A monthly update on environmental events and occurrences in France: Night ambassadors, biodiversity study at golf courses and a fatal fungus

1 May 2019
By Connexion journalist

For the sake of starry, starry nights

One Saturday night in late February, a group of volunteer ‘night ambassadors’ from environmental organisation France Nature Environnement took the streets of Tarbes, Hautes-Pyrénées, to identify and photograph shop windows that remained lit overnight despite a 2013 law that prohibits lighting between 1am and 7am.

The aim, said a spokeswoman, is to “put together a dossier and send it to the mayor of Tarbes. Then we will meet the managers of these shops to make them aware of this light pollution and unnecessary energy consumption.”

By 2021, lighting of French heritage buildings, parks, gardens and car parks will have to be switched off at night.

Meanwhile the National Association for the Protection of the sky and night-time environment (ANPCEN) and the French regional natural parks federation (FPNRF) have renewed their partnership, and aim to increase awareness the various effects of artificial light on the night environment and society.
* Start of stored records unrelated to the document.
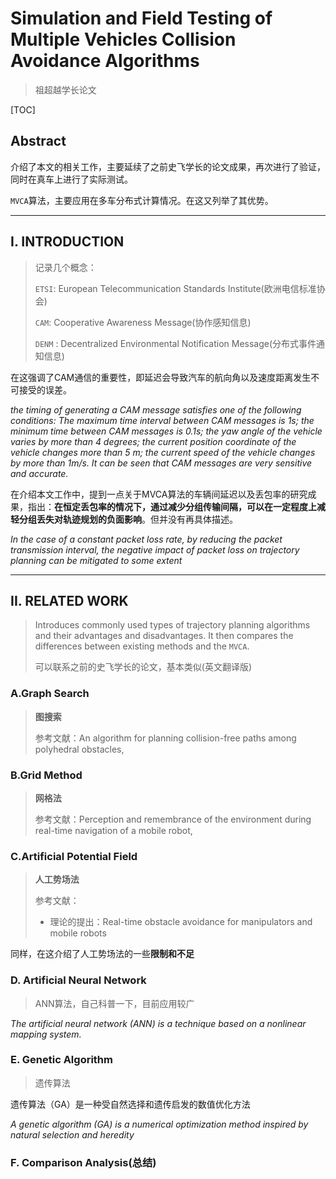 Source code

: # Simulation and Field Testing of Multiple Vehicles Collision Avoidance Algorithms 

> 祖超越学长论文

[TOC]

## Abstract

介绍了本文的相关工作，主要延续了之前史飞学长的论文成果，再次进行了验证，同时在真车上进行了实际测试。

`MVCA`算法，主要应用在多车分布式计算情况。在这又列举了其优势。

---

## I. INTRODUCTION

> 记录几个概念：
>
> `ETSI`: European Telecommunication Standards Institute(欧洲电信标准协会)
>
> `CAM`: Cooperative Awareness Message(协作感知信息)
>
> `DENM` : Decentralized Environmental Notification Message(分布式事件通知信息)

在这强调了CAM通信的重要性，即延迟会导致汽车的航向角以及速度距离发生不可接受的误差。

*the timing of generating a CAM message satisfies one of the following conditions: The maximum time interval*
*between CAM messages is $1s$; the minimum time between CAM messages is $0.1s$; the yaw angle of the vehicle varies by more than 4 degrees; the current position coordinate of the vehicle changes more than 5 m; the current speed of the vehicle changes by more than $1m/s$. It can be seen that CAM messages are very sensitive and accurate.*

在介绍本文工作中，提到一点关于MVCA算法的车辆间延迟以及丢包率的研究成果，指出：**在恒定丢包率的情况下，通过减少分组传输间隔，可以在一定程度上减轻分组丢失对轨迹规划的负面影响**。但并没有再具体描述。

*In the case of a constant packet loss rate, by reducing the packet transmission interval, the negative impact of packet loss on trajectory planning can be mitigated to some extent*

---

## II. RELATED WORK

> Introduces commonly used types of trajectory planning algorithms and their advantages and disadvantages. It then compares the differences between existing methods and the `MVCA`. 
>
> 可以联系之前的史飞学长的论文，基本类似(英文翻译版)

### A.Graph Search

> **图搜索**
>
> 参考文献：An algorithm for planning collision-free paths among polyhedral obstacles, 

### B.Grid Method

> **网格法**
>
> 参考文献：Perception and remembrance of the environment during real-time navigation of a mobile robot, 

### C.Artificial Potential Field

>**人工势场法**
>
>参考文献：
>
>- 理论的提出：Real-time obstacle avoidance for manipulators and mobile robots 

 同样，在这介绍了人工势场法的一些**限制和不足**

### D. Artificial Neural Network

> ANN算法，自己科普一下，目前应用较广

*The artificial neural network (ANN) is a technique based on a nonlinear mapping system.* 

### E. Genetic Algorithm

> 遗传算法

遗传算法（GA）是一种受自然选择和遗传启发的数值优化方法

*A genetic algorithm (GA) is a numerical optimization method inspired by natural selection and heredity* 

### F. Comparison Analysis(总结)



















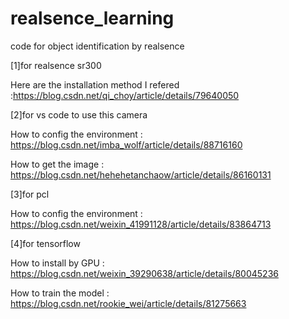 # realsence_learning
code for object identification by realsence 

[1]for realsence sr300

Here are the installation method I refered :https://blog.csdn.net/qi_choy/article/details/79640050

[2]for vs code to use this camera

How to config the environment : https://blog.csdn.net/imba_wolf/article/details/88716160

How to get the image : https://blog.csdn.net/hehehetanchaow/article/details/86160131

[3]for pcl

How to config the environment : https://blog.csdn.net/weixin_41991128/article/details/83864713

[4]for tensorflow

How to install by GPU : https://blog.csdn.net/weixin_39290638/article/details/80045236

How to train the model : https://blog.csdn.net/rookie_wei/article/details/81275663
“Regional nature parks are particularly involved in the fight against light pollution. The starry sky is a heritage. Its preservation and enhancement contribute to the quality of a local region,” said Michaël  Weber, President of the FPNRF.

Nature spotting at tee-time

Golf courses in France are being invited to join a major biodiversity study, with participating courses eligible for a label depending upon their commitment.

For the past two years, the French Golf Federation and the Muséum national d’Histoire naturelle have carried out a vast study programme, with local naturalist structures called upon to carry out an inventory of wildlife.

Courses can be awarded a bronze label for biodiversity observation, silver for monitoring, and gold for implementing recommendations. Some thirty golf courses have already embarked upon the certification process.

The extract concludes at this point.